Discussion
Our findings highlight the unique and differential biology hijacked by select BRAF fusions, which impacts RAFi responsiveness. Though functional data predicts similar effects for these two novel fusions, each of these histiocytic neoplasms had a discordant clinical to pathologic behavior. Typical JXG family lesions often show indolent behavior in pediatric patients19. Even in rare systemic presentations, they do not typically feature a lymphatic-type dissemination, as demonstrated in case 2. Furthermore, Ki-67 proliferation index in JXG lesions is typically less than 20%, and more often no higher than 10% (unpublished data, JP). The focally high proliferation rate (up to 40%) in this MS4A6A-BRAF JXG family lesion appeared to correlate with its aggressive clinical presentation, despite its seemingly low-grade morphology. On the contrary, malignant histiocytic neoplasms lesions typically have aggressive clinical behavior18, unlike case 1, which after surgical excision had an indolent course.

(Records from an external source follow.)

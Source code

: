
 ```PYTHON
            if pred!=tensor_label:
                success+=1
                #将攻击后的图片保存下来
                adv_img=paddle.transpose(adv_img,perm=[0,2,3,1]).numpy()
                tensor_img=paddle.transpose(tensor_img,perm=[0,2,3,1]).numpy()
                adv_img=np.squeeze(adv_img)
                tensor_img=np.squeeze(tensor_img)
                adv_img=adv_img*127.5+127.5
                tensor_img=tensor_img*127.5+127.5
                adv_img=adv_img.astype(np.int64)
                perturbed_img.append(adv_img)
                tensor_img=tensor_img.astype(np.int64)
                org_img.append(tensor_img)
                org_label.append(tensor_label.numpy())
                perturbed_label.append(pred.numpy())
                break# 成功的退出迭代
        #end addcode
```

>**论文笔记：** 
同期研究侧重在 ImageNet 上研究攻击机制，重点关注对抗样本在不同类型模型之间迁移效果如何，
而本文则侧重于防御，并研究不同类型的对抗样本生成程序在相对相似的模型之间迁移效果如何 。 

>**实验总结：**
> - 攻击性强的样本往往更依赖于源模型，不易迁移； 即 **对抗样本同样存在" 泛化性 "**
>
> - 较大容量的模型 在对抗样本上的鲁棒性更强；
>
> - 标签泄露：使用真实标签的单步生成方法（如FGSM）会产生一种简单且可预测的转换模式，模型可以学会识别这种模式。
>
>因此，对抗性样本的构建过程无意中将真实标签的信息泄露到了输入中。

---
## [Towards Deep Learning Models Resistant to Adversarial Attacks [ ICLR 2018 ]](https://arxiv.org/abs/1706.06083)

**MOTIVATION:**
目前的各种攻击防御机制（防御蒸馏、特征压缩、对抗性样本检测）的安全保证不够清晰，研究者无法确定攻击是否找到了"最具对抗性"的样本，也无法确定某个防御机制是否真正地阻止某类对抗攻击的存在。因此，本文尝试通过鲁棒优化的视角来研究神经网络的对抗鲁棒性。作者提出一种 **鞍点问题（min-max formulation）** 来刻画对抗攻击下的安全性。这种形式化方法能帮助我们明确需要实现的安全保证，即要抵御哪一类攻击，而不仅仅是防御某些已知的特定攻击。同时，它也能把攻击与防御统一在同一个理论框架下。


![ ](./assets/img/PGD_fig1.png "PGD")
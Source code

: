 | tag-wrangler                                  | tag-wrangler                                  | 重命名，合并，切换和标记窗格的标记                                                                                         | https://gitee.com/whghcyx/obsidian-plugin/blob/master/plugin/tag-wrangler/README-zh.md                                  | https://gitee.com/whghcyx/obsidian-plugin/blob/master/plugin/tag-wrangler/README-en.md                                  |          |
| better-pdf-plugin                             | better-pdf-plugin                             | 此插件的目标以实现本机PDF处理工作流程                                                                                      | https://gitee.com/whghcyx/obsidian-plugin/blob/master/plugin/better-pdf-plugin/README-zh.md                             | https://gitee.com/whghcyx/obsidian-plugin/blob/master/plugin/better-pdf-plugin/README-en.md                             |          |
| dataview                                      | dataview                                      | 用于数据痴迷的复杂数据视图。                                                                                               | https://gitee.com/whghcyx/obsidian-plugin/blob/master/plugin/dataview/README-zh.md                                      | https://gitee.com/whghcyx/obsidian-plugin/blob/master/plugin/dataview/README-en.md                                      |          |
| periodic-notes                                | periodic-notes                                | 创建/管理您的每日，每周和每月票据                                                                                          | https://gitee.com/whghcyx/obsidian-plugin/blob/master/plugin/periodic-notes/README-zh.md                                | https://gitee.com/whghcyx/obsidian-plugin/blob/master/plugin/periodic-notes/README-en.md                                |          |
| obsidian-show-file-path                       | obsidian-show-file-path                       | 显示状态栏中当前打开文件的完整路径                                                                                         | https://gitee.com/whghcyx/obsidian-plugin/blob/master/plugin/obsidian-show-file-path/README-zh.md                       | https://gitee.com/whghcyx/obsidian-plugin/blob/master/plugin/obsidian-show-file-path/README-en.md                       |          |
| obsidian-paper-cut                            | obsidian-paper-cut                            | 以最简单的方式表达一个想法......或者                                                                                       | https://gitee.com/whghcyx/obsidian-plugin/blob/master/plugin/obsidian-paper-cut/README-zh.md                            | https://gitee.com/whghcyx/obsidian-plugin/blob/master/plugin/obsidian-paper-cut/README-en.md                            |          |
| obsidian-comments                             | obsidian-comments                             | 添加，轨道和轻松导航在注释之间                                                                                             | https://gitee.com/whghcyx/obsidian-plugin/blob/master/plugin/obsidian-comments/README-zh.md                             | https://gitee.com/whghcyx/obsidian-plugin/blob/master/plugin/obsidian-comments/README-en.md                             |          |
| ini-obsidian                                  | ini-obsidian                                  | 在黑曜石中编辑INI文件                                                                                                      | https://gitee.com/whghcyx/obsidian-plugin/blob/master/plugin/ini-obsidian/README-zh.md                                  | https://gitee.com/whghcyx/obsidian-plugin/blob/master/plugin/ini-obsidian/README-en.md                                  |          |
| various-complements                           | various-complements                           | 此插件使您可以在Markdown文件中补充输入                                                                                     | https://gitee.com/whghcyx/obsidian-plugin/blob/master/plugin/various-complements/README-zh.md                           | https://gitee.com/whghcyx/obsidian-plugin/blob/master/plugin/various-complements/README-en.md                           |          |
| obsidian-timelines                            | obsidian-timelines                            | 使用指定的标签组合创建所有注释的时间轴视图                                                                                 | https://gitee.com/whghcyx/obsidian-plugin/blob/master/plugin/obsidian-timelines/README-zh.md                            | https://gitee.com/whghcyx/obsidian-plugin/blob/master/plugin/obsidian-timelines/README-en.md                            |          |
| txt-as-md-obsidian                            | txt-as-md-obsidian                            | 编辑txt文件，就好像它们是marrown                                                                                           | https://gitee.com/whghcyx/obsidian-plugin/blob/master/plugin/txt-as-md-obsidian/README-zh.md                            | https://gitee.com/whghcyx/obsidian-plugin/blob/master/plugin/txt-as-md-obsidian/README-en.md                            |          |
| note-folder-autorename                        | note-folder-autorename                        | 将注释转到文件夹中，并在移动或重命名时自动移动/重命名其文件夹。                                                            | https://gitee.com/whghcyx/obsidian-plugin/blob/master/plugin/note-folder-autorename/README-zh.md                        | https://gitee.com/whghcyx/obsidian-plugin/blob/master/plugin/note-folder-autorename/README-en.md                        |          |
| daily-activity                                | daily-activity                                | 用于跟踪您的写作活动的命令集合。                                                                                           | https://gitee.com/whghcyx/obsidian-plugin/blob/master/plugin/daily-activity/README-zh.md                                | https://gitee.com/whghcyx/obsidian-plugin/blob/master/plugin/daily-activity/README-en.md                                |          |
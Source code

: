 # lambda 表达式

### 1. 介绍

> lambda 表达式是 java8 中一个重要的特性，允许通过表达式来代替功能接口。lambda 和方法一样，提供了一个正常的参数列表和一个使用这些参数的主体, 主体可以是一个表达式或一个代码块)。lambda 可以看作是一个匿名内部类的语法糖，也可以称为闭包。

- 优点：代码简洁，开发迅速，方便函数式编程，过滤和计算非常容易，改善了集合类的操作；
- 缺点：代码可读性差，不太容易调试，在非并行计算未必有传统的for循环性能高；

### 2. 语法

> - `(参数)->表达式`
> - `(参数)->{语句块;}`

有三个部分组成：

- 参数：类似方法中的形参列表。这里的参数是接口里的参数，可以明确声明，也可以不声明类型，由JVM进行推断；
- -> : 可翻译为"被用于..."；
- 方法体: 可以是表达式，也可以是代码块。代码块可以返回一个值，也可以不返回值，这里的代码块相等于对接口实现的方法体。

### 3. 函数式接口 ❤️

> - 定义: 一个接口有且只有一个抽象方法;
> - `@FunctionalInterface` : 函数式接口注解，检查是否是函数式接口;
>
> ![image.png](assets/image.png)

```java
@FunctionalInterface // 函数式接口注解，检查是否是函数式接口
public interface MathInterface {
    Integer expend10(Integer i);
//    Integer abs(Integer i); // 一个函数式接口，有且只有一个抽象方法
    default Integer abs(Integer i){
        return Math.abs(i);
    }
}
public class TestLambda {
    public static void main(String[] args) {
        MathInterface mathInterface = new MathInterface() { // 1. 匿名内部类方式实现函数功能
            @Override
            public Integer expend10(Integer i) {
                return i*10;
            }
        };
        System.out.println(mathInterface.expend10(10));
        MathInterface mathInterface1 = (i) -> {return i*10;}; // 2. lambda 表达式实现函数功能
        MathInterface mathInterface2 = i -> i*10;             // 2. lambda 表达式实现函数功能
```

The MTAP-BRAF malignant histiocytic neoplasm had only modestly elevated proliferation rate (up to 20%), which is lower than most malignant histiocytic neoplasms (often >30%)20. Thus, the lower Ki-67 proliferation rate, also appeared to correlate with its indolent behavior, despite its high-grade morphology. Both of these unusual, divergent phenotypes further emphasize that in histiocytic neoplasms, the integration of histopathologic, molecular, and clinical/radiographic data are required to obtain a comprehensive assessment of clinical aggressiveness and nominate rational treatment options. A detailed mechanistic classification of BRAF fusions that predict responsiveness to targeted agents is warranted.